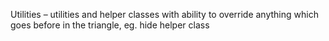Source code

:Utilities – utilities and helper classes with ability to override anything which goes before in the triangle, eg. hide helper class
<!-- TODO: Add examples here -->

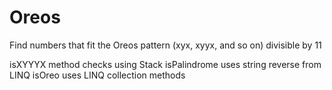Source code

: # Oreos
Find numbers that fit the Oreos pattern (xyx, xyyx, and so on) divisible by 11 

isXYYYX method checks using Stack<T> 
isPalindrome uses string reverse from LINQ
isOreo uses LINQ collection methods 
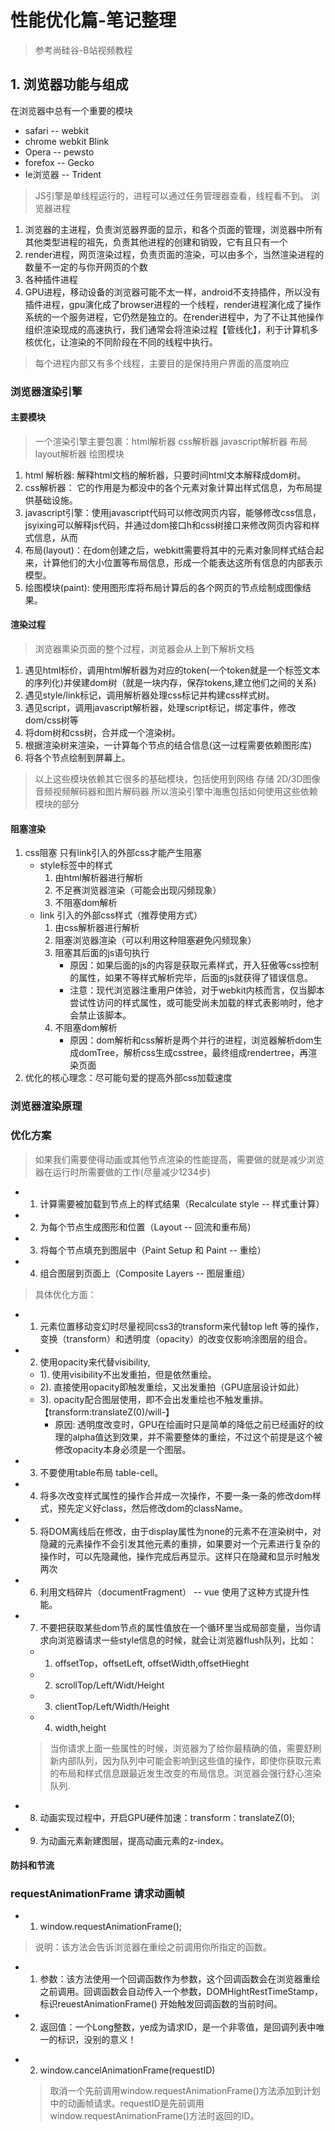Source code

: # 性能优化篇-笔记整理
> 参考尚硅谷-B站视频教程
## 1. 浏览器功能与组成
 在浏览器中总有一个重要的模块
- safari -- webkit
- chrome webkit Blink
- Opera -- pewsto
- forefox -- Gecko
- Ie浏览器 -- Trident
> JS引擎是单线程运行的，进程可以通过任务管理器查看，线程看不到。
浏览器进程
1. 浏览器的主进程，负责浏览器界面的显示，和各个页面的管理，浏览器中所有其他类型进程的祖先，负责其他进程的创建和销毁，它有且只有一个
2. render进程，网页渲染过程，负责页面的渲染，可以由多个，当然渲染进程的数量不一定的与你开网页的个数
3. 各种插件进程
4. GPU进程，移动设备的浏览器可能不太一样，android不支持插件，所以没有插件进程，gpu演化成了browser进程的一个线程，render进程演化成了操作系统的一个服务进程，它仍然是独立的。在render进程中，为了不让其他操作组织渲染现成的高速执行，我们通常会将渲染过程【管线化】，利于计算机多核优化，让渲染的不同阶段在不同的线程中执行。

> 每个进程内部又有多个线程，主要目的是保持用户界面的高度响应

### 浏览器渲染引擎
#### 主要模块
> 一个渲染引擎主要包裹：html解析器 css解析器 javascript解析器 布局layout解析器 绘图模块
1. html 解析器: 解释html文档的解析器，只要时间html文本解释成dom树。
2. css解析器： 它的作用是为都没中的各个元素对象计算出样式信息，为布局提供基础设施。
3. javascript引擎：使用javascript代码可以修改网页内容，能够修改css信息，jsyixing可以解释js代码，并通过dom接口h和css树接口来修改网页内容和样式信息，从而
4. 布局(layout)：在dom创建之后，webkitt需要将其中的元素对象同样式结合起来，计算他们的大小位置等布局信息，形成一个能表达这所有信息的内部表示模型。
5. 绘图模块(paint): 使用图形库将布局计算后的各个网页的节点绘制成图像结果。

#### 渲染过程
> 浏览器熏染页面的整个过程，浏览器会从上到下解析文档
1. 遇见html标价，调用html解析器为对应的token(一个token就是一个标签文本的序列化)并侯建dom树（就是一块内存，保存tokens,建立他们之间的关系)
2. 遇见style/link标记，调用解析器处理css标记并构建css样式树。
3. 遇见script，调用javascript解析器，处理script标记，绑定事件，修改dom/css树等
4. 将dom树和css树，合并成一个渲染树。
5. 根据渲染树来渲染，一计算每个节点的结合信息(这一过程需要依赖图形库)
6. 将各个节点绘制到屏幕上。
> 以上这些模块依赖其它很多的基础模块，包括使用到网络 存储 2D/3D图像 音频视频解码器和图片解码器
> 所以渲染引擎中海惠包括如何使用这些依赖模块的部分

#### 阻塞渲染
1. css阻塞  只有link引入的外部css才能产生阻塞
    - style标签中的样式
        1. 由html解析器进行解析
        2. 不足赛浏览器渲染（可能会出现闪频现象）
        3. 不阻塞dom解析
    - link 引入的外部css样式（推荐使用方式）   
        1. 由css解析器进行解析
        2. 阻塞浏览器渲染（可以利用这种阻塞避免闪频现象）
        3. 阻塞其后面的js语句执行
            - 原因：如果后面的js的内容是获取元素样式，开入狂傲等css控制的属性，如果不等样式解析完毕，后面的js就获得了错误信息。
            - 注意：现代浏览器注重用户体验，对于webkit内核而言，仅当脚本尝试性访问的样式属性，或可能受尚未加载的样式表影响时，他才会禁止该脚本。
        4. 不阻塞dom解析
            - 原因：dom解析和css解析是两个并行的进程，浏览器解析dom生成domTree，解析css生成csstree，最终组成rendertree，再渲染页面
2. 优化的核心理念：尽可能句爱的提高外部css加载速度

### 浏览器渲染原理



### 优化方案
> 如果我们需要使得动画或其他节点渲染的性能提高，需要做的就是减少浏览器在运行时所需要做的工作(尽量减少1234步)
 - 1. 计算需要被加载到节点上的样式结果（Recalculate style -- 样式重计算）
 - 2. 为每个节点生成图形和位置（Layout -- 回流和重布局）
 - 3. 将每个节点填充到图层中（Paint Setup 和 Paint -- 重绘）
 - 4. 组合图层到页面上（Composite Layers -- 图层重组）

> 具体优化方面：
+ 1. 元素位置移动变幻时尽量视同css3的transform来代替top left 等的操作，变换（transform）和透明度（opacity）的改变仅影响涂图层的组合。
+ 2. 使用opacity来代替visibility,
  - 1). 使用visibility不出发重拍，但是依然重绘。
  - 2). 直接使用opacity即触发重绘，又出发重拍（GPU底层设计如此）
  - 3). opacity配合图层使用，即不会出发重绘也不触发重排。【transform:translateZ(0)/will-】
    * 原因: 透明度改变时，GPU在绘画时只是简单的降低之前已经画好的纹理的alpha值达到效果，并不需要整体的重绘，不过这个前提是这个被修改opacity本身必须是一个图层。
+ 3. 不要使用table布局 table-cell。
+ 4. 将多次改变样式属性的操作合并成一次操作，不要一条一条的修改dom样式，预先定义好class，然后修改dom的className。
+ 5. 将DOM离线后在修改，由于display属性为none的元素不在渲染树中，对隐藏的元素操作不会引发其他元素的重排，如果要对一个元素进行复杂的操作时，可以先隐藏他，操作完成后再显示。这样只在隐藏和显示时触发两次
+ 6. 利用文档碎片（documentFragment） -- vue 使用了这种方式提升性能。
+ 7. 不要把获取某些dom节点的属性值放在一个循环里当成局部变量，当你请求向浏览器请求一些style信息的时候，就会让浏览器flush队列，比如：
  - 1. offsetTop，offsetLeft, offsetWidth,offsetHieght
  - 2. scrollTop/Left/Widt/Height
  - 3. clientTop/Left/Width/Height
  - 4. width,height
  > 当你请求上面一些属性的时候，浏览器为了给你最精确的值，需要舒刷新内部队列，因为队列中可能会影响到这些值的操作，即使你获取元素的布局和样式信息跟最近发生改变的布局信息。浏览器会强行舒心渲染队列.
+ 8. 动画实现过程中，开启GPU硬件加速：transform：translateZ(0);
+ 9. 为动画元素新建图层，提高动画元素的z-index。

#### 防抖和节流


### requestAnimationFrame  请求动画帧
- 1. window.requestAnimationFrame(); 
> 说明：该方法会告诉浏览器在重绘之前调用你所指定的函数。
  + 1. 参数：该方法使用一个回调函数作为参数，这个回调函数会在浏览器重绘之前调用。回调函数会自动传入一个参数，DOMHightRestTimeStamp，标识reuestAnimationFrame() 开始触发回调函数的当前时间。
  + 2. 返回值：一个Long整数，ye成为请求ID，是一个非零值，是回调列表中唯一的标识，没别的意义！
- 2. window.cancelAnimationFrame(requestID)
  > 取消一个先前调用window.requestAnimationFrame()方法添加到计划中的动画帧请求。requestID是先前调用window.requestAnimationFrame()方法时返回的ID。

--- --- ---

Give the lines again exactly, starting where the entries begin and stopping once the line with "2. render进程，网页" is included; pictures are not copied.

Source code

:Utilities – utilities and helper classes with ability to override anything which goes before in the triangle, eg. hide helper class
<!-- TODO: Add examples here -->

Source code

: # Oreos
Find numbers that fit the Oreos pattern (xyx, xyyx, and so on) divisible by 11 

isXYYYX method checks using Stack<T> 
isPalindrome uses string reverse from LINQ
isOreo uses LINQ collection methods 
Source code

: # 性能优化篇-笔记整理
> 参考尚硅谷-B站视频教程
## 1. 浏览器功能与组成
 在浏览器中总有一个重要的模块
- safari -- webkit
- chrome webkit Blink
- Opera -- pewsto
- forefox -- Gecko
- Ie浏览器 -- Trident
> JS引擎是单线程运行的，进程可以通过任务管理器查看，线程看不到。
浏览器进程
1. 浏览器的主进程，负责浏览器界面的显示，和各个页面的管理，浏览器中所有其他类型进程的祖先，负责其他进程的创建和销毁，它有且只有一个
2. render进程，网页渲染过程，负责页面的渲染，可以由多个，当然渲染进程的数量不一定的与你开网页的个数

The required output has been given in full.